# Black Lab Vodka!?



## Billie (Sep 19, 2004)

I just saw this link off of EE . Cool- doesnt look like its available to me here, but I'd love to try it. Sent them an email to see if its available out here. 
Their website is: www.blacklabvodka.com
What a beautiful bottle they have,too.


----------



## FOM (Jan 17, 2003)

Coolness...


----------



## duckdawg27 (Apr 30, 2007)

That does look cool.....
We got a barrel of "Makers Mark" named after our Lab........can't wait til they bottle it.


----------



## Billie (Sep 19, 2004)

I want a bottle of the black lab vodka- its only available at thsi time in: Virginia, DC, Maryland, Delaware and Masachusetts.
Anyone willing to help?


----------



## DuckTruk (May 18, 2005)

I wonder if it makes you run straighter lines??


----------



## i_willie12 (Apr 11, 2008)

DuckTruk said:


> I wonder if it makes you run straighter lines??


I bet it makes you not care


----------



## FOM (Jan 17, 2003)

I bet it would make you slip whistles.....


----------



## JJaxon (Nov 1, 2009)

Nice looking bottle and gift section. I never did like vodka, and haven't drank in many years. I'd probly buy an empty bottle for a few bucks though.


----------



## Jason Glavich (Apr 10, 2008)

Billie said:


> I want a bottle of the black lab vodka- its only available at thsi time in: Virginia, DC, Maryland, Delaware and Masachusetts.
> Anyone willing to help?


I will look at the ABC store but I haven't seen it before but if I do I will let ya know and we can work something out.


----------



## Jason Glavich (Apr 10, 2008)

OK I am going now the wife wants it so if they have it I will let ya know.


----------



## Jason Glavich (Apr 10, 2008)

VA has it but it has to be ordered. 45 a bottle so it better be good.


----------



## 2tall (Oct 11, 2006)

DuckTruk said:


> I wonder if it makes you run straighter lines??





i_willie12 said:


> I bet it makes you not care


So what happens if you give it to the dawg???? Does he calm down or does he run straighter lines or does he just have a good time doing it???


----------



## FOM (Jan 17, 2003)

Carol,

Depends on the dog, my guess is Indy would have a good time regardless! 

FOM


----------



## Cheryl Knapp (Nov 8, 2005)

Hey, All,

Going to VA to show in the Richmond Obed Trials over Mother's Day Weekend.

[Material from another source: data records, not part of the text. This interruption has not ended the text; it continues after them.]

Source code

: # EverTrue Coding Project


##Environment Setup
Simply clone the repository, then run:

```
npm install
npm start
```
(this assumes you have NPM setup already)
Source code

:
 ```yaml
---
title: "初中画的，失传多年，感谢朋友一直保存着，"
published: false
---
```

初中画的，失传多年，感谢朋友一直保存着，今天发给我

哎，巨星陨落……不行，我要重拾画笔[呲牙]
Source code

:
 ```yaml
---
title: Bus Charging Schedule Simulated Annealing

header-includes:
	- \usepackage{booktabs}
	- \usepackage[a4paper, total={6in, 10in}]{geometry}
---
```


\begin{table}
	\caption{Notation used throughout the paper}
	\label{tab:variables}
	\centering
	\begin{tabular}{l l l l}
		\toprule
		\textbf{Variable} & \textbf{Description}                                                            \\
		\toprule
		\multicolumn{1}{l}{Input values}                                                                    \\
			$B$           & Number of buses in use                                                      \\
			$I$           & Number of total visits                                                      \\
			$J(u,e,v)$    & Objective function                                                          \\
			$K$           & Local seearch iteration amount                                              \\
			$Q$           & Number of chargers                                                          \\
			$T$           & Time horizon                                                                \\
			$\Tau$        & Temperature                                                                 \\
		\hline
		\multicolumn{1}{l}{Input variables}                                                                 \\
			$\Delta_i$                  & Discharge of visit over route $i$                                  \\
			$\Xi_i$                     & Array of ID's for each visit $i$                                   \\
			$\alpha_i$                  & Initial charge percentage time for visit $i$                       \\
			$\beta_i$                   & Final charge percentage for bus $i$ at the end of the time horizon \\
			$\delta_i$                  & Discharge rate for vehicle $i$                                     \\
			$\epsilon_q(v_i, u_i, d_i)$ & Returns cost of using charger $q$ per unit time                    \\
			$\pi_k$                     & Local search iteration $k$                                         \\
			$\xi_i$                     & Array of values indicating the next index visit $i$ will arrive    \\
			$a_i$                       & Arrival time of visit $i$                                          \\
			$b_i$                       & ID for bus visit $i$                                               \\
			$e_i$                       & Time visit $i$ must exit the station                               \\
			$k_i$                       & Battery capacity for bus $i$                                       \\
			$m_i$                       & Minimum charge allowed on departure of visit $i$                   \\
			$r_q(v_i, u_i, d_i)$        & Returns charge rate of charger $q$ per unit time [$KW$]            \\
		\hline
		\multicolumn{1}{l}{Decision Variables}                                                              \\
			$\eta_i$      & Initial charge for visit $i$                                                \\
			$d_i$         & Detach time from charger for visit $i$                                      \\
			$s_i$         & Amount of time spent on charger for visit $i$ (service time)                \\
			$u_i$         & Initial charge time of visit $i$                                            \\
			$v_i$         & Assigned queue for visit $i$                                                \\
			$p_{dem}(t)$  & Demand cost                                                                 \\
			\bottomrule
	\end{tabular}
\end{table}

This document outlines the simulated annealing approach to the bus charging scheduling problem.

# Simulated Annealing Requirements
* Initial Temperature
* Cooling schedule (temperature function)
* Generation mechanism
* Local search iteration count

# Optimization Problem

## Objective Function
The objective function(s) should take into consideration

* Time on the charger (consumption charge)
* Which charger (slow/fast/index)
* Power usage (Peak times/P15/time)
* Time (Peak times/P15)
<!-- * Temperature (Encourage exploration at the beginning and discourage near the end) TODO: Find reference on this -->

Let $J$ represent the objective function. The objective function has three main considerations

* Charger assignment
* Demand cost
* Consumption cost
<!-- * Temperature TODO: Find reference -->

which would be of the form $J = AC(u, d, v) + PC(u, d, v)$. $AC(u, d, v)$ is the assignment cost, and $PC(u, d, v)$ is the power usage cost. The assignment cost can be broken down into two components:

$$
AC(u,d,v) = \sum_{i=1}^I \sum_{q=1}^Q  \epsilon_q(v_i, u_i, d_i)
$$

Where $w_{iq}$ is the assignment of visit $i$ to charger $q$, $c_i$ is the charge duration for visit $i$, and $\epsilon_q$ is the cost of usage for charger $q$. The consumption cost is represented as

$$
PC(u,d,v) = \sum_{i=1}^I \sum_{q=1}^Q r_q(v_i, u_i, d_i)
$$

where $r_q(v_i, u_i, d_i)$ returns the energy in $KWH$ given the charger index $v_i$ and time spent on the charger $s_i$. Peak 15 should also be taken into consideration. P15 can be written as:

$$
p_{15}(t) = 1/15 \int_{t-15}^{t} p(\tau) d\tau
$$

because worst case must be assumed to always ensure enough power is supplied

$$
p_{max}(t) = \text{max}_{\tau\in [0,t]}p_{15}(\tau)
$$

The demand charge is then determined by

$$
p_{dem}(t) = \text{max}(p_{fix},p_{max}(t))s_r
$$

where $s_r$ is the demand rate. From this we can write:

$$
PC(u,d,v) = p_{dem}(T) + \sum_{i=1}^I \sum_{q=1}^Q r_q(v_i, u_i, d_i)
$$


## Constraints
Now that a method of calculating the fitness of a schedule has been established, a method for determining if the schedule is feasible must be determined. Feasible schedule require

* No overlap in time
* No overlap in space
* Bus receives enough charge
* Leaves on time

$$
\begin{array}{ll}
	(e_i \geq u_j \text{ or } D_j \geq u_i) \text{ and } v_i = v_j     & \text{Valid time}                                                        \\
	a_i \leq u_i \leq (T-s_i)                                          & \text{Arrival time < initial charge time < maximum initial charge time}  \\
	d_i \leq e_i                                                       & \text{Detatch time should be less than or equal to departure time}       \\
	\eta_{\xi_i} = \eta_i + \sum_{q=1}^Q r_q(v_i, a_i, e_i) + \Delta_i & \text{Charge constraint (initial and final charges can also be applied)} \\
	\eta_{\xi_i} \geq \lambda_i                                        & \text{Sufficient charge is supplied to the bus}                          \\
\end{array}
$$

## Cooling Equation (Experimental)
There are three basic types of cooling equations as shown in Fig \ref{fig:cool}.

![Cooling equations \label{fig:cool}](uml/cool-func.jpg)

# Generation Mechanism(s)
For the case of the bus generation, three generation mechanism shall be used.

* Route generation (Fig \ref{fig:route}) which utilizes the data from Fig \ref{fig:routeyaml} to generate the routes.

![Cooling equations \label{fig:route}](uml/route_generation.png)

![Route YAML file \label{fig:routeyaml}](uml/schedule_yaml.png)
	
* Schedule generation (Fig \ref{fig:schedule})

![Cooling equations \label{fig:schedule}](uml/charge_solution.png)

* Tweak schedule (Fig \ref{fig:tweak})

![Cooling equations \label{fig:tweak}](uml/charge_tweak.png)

Can pick up and bring back to Orlando/Central FL area, if any one is interested in this area for a bottle. 

I thought they would be good for raffle at the DOCOF competition this Labor Day weekend or at a hunt test raffle maybe?? 

Anyway, I'm going up, so anyone down here want a bottle let me know.

[email protected] or call 407-620-3560

Get with me asap and maybe I can get my daughter to pick them up for me,

I always bring back a few bottles of "The Black Dog" wine from Chateau Morrisette with me so a couple of extra bottles of this won't make any difference.


----------



## kjrice (May 19, 2003)

It is a cool looking bottle but I'll stick with the best value in vodka - Costco's Kirkland brand. It is basically Grey Goose at $22 cheaper.


----------



## Billie (Sep 19, 2004)

We use Gordons vodka - but I LOVE that bottle! Theyd have to be really special bloody marys with that ... I Still want a bottle though.


----------



## JKOttman (Feb 3, 2004)

kjrice said:


> It is a cool looking bottle but I'll stick with the best value in vodka - Costco's Kirkland brand. It is basically Grey Goose at $22 cheaper.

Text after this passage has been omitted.